[TASK ITEM] Find "driven down here?" in the material, then return exactly the line containing it and all lines after it to the end, leaving out pictures.

[Start of Attachment]

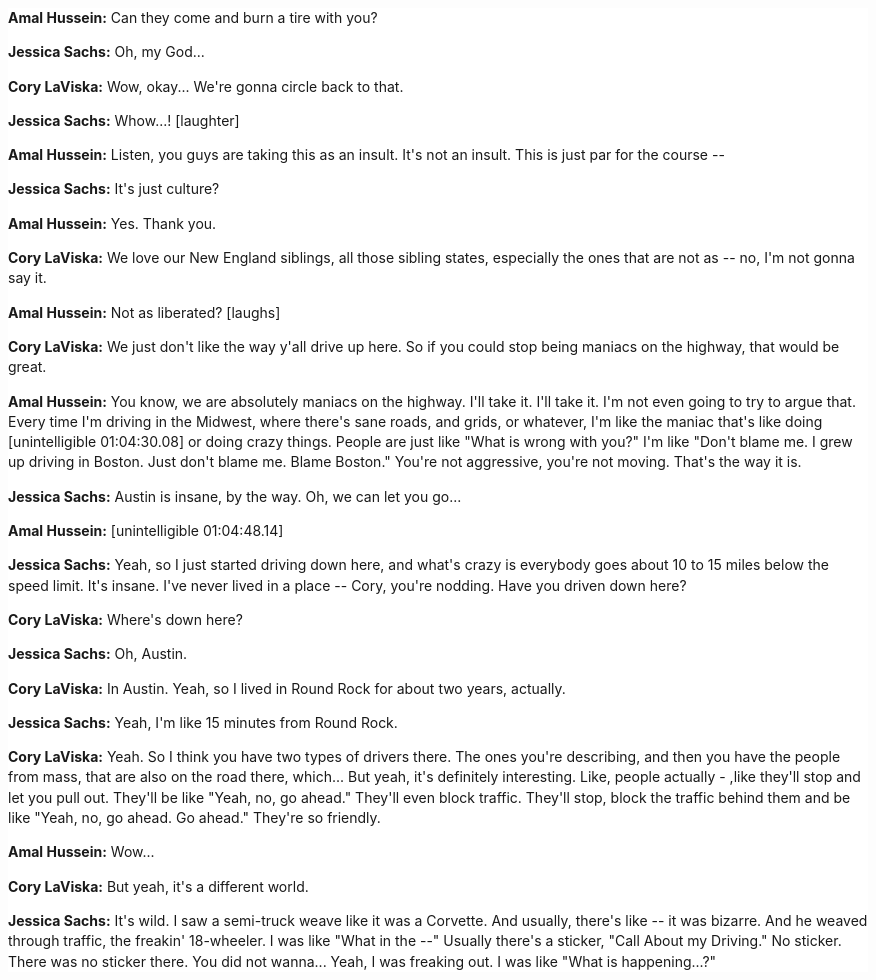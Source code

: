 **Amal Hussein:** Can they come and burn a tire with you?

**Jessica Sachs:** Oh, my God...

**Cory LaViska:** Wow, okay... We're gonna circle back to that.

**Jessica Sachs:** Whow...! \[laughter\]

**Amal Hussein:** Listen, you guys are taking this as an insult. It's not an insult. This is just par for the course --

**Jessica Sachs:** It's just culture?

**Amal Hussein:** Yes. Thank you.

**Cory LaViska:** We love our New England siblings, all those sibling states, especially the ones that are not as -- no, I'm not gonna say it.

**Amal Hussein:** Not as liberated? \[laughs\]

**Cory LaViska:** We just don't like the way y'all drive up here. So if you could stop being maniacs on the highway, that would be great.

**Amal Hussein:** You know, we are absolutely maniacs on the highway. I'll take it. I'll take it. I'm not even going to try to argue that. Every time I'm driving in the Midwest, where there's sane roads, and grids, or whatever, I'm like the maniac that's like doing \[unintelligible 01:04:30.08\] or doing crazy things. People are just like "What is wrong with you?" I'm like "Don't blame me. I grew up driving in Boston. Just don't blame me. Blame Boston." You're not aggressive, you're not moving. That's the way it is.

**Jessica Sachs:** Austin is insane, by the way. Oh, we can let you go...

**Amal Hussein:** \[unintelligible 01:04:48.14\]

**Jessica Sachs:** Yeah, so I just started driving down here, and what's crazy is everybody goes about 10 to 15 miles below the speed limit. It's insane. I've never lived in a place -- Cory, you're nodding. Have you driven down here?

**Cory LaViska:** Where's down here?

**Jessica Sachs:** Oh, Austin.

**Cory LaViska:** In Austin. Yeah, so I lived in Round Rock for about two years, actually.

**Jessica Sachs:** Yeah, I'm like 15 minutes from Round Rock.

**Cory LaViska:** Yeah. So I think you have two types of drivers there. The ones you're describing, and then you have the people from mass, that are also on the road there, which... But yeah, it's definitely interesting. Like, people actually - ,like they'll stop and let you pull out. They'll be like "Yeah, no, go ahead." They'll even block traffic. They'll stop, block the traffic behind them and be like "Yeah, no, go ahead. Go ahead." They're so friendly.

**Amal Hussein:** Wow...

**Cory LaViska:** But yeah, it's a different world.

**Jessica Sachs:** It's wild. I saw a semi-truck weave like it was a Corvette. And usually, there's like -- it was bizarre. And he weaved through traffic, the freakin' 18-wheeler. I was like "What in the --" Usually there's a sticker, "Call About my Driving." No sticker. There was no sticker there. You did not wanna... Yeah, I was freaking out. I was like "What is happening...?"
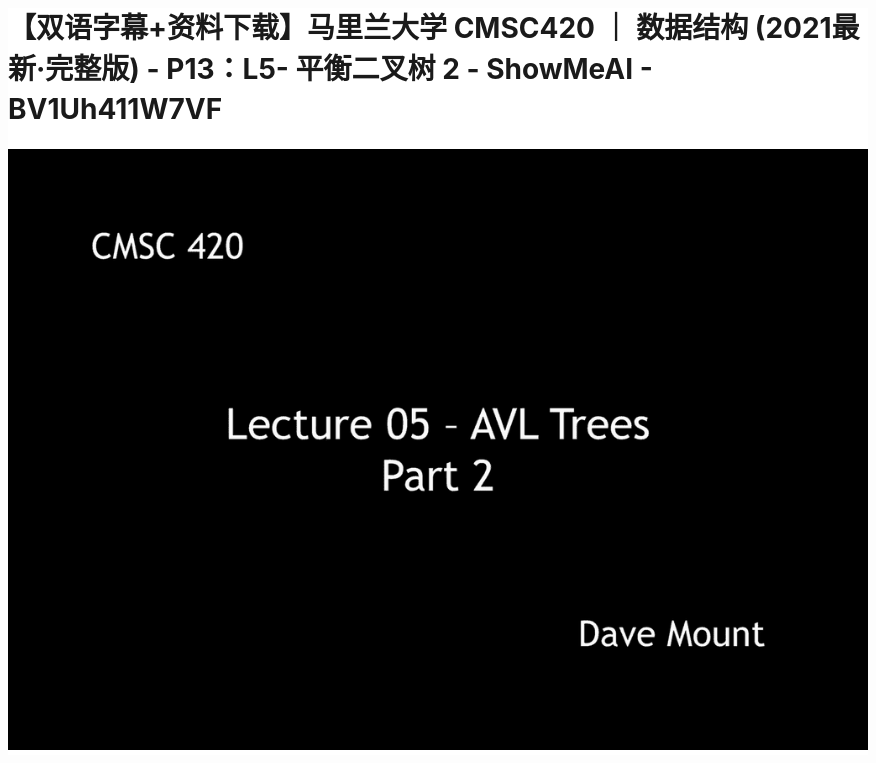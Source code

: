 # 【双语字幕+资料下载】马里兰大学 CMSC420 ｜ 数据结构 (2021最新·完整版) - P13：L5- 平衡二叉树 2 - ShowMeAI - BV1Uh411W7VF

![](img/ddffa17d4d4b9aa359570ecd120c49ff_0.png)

[End of Attachment]

[RESULT BELOW]
**Jessica Sachs:** Yeah, so I just started driving down here, and what's crazy is everybody goes about 10 to 15 miles below the speed limit. It's insane. I've never lived in a place -- Cory, you're nodding. Have you driven down here?

**Cory LaViska:** Where's down here?

**Jessica Sachs:** Oh, Austin.

**Cory LaViska:** In Austin. Yeah, so I lived in Round Rock for about two years, actually.

**Jessica Sachs:** Yeah, I'm like 15 minutes from Round Rock.

**Cory LaViska:** Yeah. So I think you have two types of drivers there. The ones you're describing, and then you have the people from mass, that are also on the road there, which... But yeah, it's definitely interesting. Like, people actually - ,like they'll stop and let you pull out. They'll be like "Yeah, no, go ahead." They'll even block traffic. They'll stop, block the traffic behind them and be like "Yeah, no, go ahead. Go ahead." They're so friendly.

**Amal Hussein:** Wow...

**Cory LaViska:** But yeah, it's a different world.

**Jessica Sachs:** It's wild. I saw a semi-truck weave like it was a Corvette. And usually, there's like -- it was bizarre. And he weaved through traffic, the freakin' 18-wheeler. I was like "What in the --" Usually there's a sticker, "Call About my Driving." No sticker. There was no sticker there. You did not wanna... Yeah, I was freaking out. I was like "What is happening...?"
Source code

: # 【双语字幕+资料下载】马里兰大学 CMSC420 ｜ 数据结构 (2021最新·完整版) - P13：L5- 平衡二叉树 2 - ShowMeAI - BV1Uh411W7VF

![](img/ddffa17d4d4b9aa359570ecd120c49ff_0.png)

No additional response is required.